= Beginning of Section =
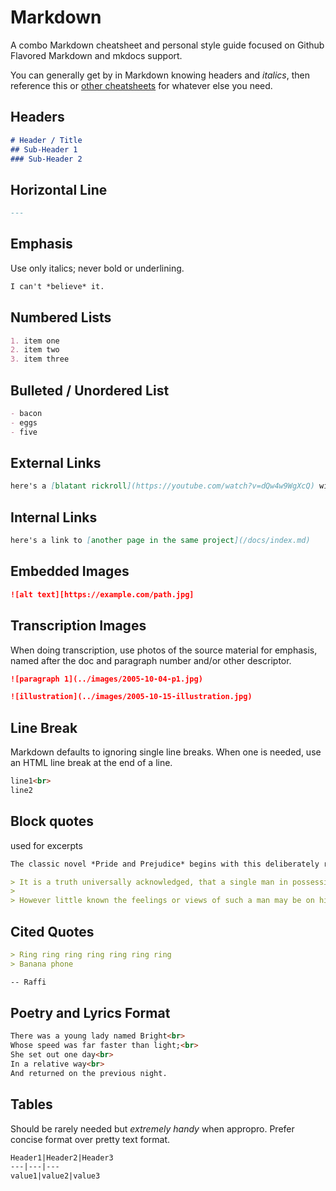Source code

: # Markdown

A combo Markdown cheatsheet and personal style guide focused on Github Flavored Markdown and mkdocs support.

You can generally get by in Markdown knowing headers and *italics*, then reference this or [other cheatsheets](https://github.com/adam-p/markdown-here/wiki/Markdown-Cheatsheet) for whatever else you need.

## Headers

```markdown
# Header / Title
## Sub-Header 1
### Sub-Header 2
```

## Horizontal Line
```markdown
---
```

## Emphasis
Use only italics; never bold or underlining.
```markdown
I can't *believe* it.
```

## Numbered Lists
```markdown
1. item one
2. item two
3. item three
```

## Bulleted / Unordered List
```markdown
- bacon
- eggs
- five
```

## External Links
```markdown
here's a [blatant rickroll](https://youtube.com/watch?v=dQw4w9WgXcQ) without any pretense
```

## Internal Links
```markdown
here's a link to [another page in the same project](/docs/index.md)
```

## Embedded Images
```markdown
![alt text][https://example.com/path.jpg]
```

## Transcription Images
When doing transcription, use photos of the source material for emphasis, named after the doc and paragraph number and/or other descriptor.

```markdown
![paragraph 1](../images/2005-10-04-p1.jpg)

![illustration](../images/2005-10-15-illustration.jpg)
```

## Line Break
Markdown defaults to ignoring single line breaks. When one is needed, use an HTML line break at the end of a line.
```markdown
line1<br>
line2
```

## Block quotes
used for excerpts
```markdown
The classic novel *Pride and Prejudice* begins with this deliberately ridiculous statement:

> It is a truth universally acknowledged, that a single man in possession of a good fortune must be in want of a wife.
>
> However little known the feelings or views of such a man may be on his first entering a neighbourhood, this truth is so well fixed in the minds of the surrounding families, that he is considered as the rightful property of some one or other of their daughters.
```

## Cited Quotes
```markdown
> Ring ring ring ring ring ring ring
> Banana phone

-- Raffi
```

## Poetry and Lyrics Format
```markdown
There was a young lady named Bright<br>
Whose speed was far faster than light;<br>
She set out one day<br>
In a relative way<br>
And returned on the previous night.
```

## Tables
Should be rarely needed but *extremely handy* when appropro. Prefer concise format over pretty text format.
```markdown
Header1|Header2|Header3
---|---|---
value1|value2|value3
```

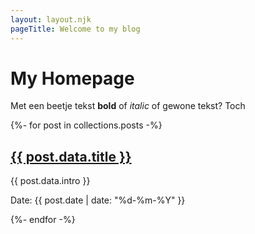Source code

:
```yaml
---
layout: layout.njk
pageTitle: Welcome to my blog
---
```


# My Homepage

Met een beetje tekst **bold** of _italic_ of gewone tekst? Toch

{%- for post in collections.posts -%}
    <h2><a href="{{ post.url }}">{{ post.data.title }}</a></h2>
    <p>{{ post.data.intro }}</p>
    <p>Date: {{ post.date | date: "%d-%m-%Y" }}</p>
{%- endfor -%}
= End of Section =
**ABOUT THIS TASK:**
Output the full set of records above without changing a word, and drop the images.

**OUTPUT FOR THIS EXERCISE:**
Source code

: # Markdown

A combo Markdown cheatsheet and personal style guide focused on Github Flavored Markdown and mkdocs support.

You can generally get by in Markdown knowing headers and *italics*, then reference this or [other cheatsheets](https://github.com/adam-p/markdown-here/wiki/Markdown-Cheatsheet) for whatever else you need.

## Headers

```markdown
# Header / Title
## Sub-Header 1
### Sub-Header 2
```

## Horizontal Line
```markdown
---
```

## Emphasis
Use only italics; never bold or underlining.
```markdown
I can't *believe* it.
```

## Numbered Lists
```markdown
1. item one
2. item two
3. item three
```

## Bulleted / Unordered List
```markdown
- bacon
- eggs
- five
```

## External Links
```markdown
here's a [blatant rickroll](https://youtube.com/watch?v=dQw4w9WgXcQ) without any pretense
```

## Internal Links
```markdown
here's a link to [another page in the same project](/docs/index.md)
```

## Embedded Images
```markdown
![alt text][https://example.com/path.jpg]
```

## Transcription Images
When doing transcription, use photos of the source material for emphasis, named after the doc and paragraph number and/or other descriptor.

```markdown
![paragraph 1](../images/2005-10-04-p1.jpg)

![illustration](../images/2005-10-15-illustration.jpg)
```

## Line Break
Markdown defaults to ignoring single line breaks. When one is needed, use an HTML line break at the end of a line.
```markdown
line1<br>
line2
```

## Block quotes
used for excerpts
```markdown
The classic novel *Pride and Prejudice* begins with this deliberately ridiculous statement:

> It is a truth universally acknowledged, that a single man in possession of a good fortune must be in want of a wife.
>
> However little known the feelings or views of such a man may be on his first entering a neighbourhood, this truth is so well fixed in the minds of the surrounding families, that he is considered as the rightful property of some one or other of their daughters.
```

## Cited Quotes
```markdown
> Ring ring ring ring ring ring ring
> Banana phone

-- Raffi
```

## Poetry and Lyrics Format
```markdown
There was a young lady named Bright<br>
Whose speed was far faster than light;<br>
She set out one day<br>
In a relative way<br>
And returned on the previous night.
```

## Tables
Should be rarely needed but *extremely handy* when appropro. Prefer concise format over pretty text format.
```markdown
Header1|Header2|Header3
---|---|---
value1|value2|value3
```

Source code

:
```yaml
---
layout: layout.njk
pageTitle: Welcome to my blog
---
```


# My Homepage

Met een beetje tekst **bold** of _italic_ of gewone tekst? Toch

{%- for post in collections.posts -%}
    <h2><a href="{{ post.url }}">{{ post.data.title }}</a></h2>
    <p>{{ post.data.intro }}</p>
    <p>Date: {{ post.date | date: "%d-%m-%Y" }}</p>
{%- endfor -%}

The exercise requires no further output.